By Misbahu L. Hamza
The Emir’s speech in Minna recently was outstanding. As usual, this speech touches many ‘issues on jurisprudence, the decolonisation of education; the right to learn in indigenous languages, the responsibility of parents towards young children, early marriage, mindset, poverty and the need for religious preachers to stand for “truth” and “justice”.’
Anyone conversant with Sanusi Lamido Sanusi’s writings in the past knows that his philosophy on these pertinent issues only shift a little. Sanusi has been, as he admits, very controversial. Yet, one may ask, why the much attention (read concern) now? Much concern by him and, more attention by people at his philosophy. And I think there are two explanations to this.
First is the timing and his medium of communication that changes now that he is an Emir. Sanusi was crowned Emir of Kano in June of 2014 after leaving CBN. The same year. Just a year after, the United Nations adopted the 17 Global Goals (SDGs) with the aim of ending all forms of poverty and and fighting inequality (between genders and wealth distribution). It’s the aim of the UN to have leaders as the major drivers of these goals and fortunately, they got the new Emir on board.
His (in) famous TEDx Talk “Overcoming the Fear of Vested Interests” in 2013 and legal battle with the federal government in 2014 got him praises from the intelligentsia and the poor. To his becoming Emir of Kano, he do lot of talking than writing. Some times from the pulpit, the influence of which can never be overemphasized especially in the ‘muslim north’. So, while in Nigeria he’s a subject of discussion among the youth and (some) academics on social media, at the same time the radio is giving him similar advantage among other huge population including traders in the market and women at home. He became “everywhere you go” and gets lot more audiences and attention. His ideas and philosophy are directly addressing the Hausa muslim population, in the style of the SDGs.
Second, Sanusi, born and raised in the elites’ circle arguably seem to be totally cut off from the reality of the common man before becoming an Emir. Most of his life, Sanusi never interact with the common man in Mandawari, Yakasai, Kabara or walli – his immediate neighborhood – to connect and truly know and have a feeling of what they read in Economics to be the division of a society based on social and economic status – classes.

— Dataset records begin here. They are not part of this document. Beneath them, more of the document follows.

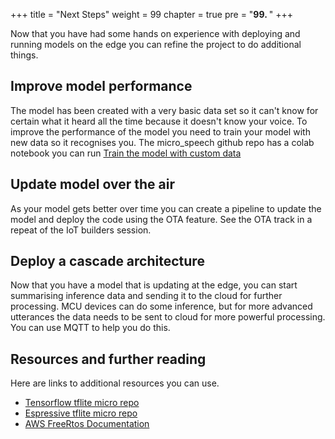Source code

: +++
title = "Next Steps"
weight = 99
chapter = true
pre = "<b>99. </b>"
+++

Now that you have had some hands on experience with deploying and running models on the edge you can refine the project to do additional things.

## Improve model performance
The model has been created with a very basic data set so it can't know for certain what it heard all the time because it doesn't know your voice.  To improve the performance of the model you need to train your model with new data so it recognises you.  The micro_speech github repo has a colab notebook you can run [Train the model with custom data](https://github.com/tensorflow/tflite-micro/tree/main/tensorflow/lite/micro/examples/micro_speech/train)

## Update model over the air

As your model gets better over time you can create a pipeline to update the model and deploy the code using the OTA feature.  See the OTA track in a repeat of the IoT builders session.

## Deploy a cascade architecture

Now that you have a model that is updating at the edge, you can start summarising inference data and sending it to the cloud for further processing.  MCU devices can do some inference, but for more advanced utterances the data needs to be sent to cloud for more powerful processing.  You can use MQTT to help you do this.

## Resources and further reading
Here are links to additional resources you can use.

* [Tensorflow tflite micro repo](https://github.com/tensorflow/tflite-micro/tree/main/tensorflow/lite/micro/examples/micro_speech/train)
* [Espressive tflite micro repo](https://github.com/espressif/tensorflow/tree/master/tensorflow/lite/micro/examples/micro_speech)
* [AWS FreeRtos Documentation](https://docs.aws.amazon.com/freertos/latest/userguide/what-is-freertos.html)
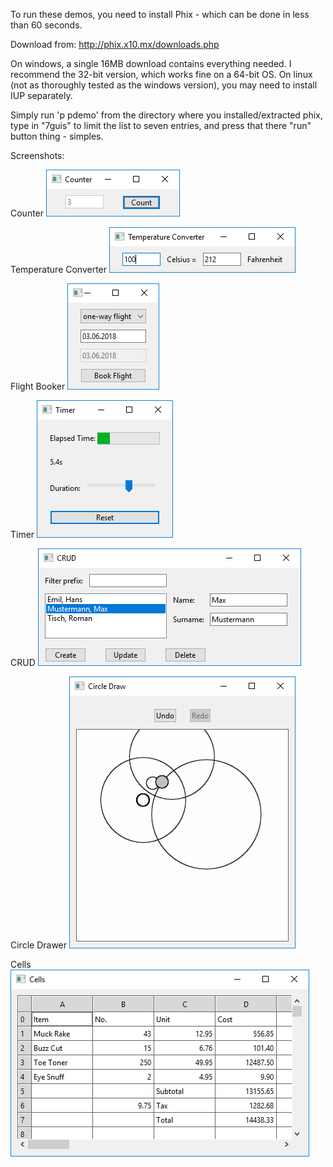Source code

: To run these demos, you need to install Phix - which can be done in less than 60 seconds.

Download from: http://phix.x10.mx/downloads.php

On windows, a single 16MB download contains everything needed. I recommend the 32-bit version, which works fine on a 64-bit OS.
On linux (not as thoroughly tested as the windows version), you may need to install IUP separately.

Simply run 'p pdemo' from the directory where you installed/extracted phix, type in "7guis" to limit the list to seven entries, 
and press that there "run" button thing - simples.

Screenshots:

Counter
![Scheme](images/7guis_Counter.png)

Temperature Converter
![Scheme](images/7guis_TemperatureConverter.png)

Flight Booker
![Scheme](images/7guis_Booker.png)

Timer
![Scheme](images/7guis_Timer.png)

CRUD
![Scheme](images/7guis_CRUD.png)

Circle Drawer
![Scheme](images/7guis_CircleDraw.png)

Cells
![Scheme](images/7guis_Cells.png)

It then come to pass. We now have a Muhammadu Sanusi II. The Emir of Kano. An office that brought him closer to the most vulnerable populations next to his door. Perhaps the Emir got his first nightmare when destitute people, men and women, began queuing up to his door. In truth, these people have been queuing at the Emir Palace in the history of Kano for basically same reason. But it’s no longer San Kano (late Ado Bayero of blessed memory); it’s Muhammadu Sanusi II who’s now in charge. It is him who’s to connect with them emotionally, listen to their stories and plea, to address their needs and be a judge between them. This is the point at which the Emir become face-to-face with the reality of the common man. And he was aghast. Hence, more upset with the system.
In his Minna talk which attracted lot of attention, again, highlighting the trouble with the north, the Emir made convincing arguments. Of course we know that, that report of Kano and Jigawa having the highest cases of drug abuse was doctored. But Katsina State having more out of school children? The poor performance of secondary school grads in Zamfara State? The relationship between ignorance, poverty and disbelief? All these can never be denied with the wave of a hand.
Poverty and disbelief are shackles which even the Prophet sallallahu alaihi wa sallam seek refuge in Allah from them. Ali bn Talib, the 4th Caliph in Islam use to say, had poverty be a man, I would have kill it. The ill effects of poverty is numerous to mention. It can lead to disbelief. I am a leaving witness of how some Fulani were converted from the Islamic faith in exchange for money and health care in Jos, Plateau state.
In the ongoing debate, only a few people are talking about the part of the talk saying “for islam to prosper, we need educated Muslims, we need Muslims who aren’t begging and standing on their feet” and few answering the question why is the muslim part of this country is most affected with those troubles? Why do we pick and choose his words only to disagree?
But I realized that some people disagree base on the data he presents. The Emir usually support his arguments with “facts” and figures obtained from the likes of UN, WHO, The World Bank (sources many people are skeptical about) and not anecdotes of his immediate ward. Could it be because he’s an academic? May be some of his critics would begin to take him serious when he adjust to arguing with local anecdotes. And from genuine local surveys which he can personally championed. “Thinking globally, acting locally”.
Whenever the Emir stand to speak of our problems in the north, however, he most times tend to turn a blind eye to the fact that we are suffering today not because of our individual choices as the ruled, but the greed, injustices and poor policies of our rulers. Just some of the issues he raised in his TED Talk. The Emir will do us great service, as an Economist and influencer, if he address the core of the matter. That instead of coding policies to restrict polygyny, age of marriage and the number of children a family should have, how about policies that will strengthen the socio-economic conditions. Reducing our population is not the main question. It is having policies that’ll cater for this already large population.
I do not want to be in the camp of those alleging the Emir as doing nothing to help his immediate society with the huge wealth in his possession. Most of the interventions of people like the late Ado Bayero (who is not the talking type) manifest only after his death. Even his critics were ashamed to learn of his great service to humanity. But now that we have a talking Emir, his interventions in walking the talk to curb our sorry state in the north will also be of interest to many. That’s another thing that will make his critics have a rethink.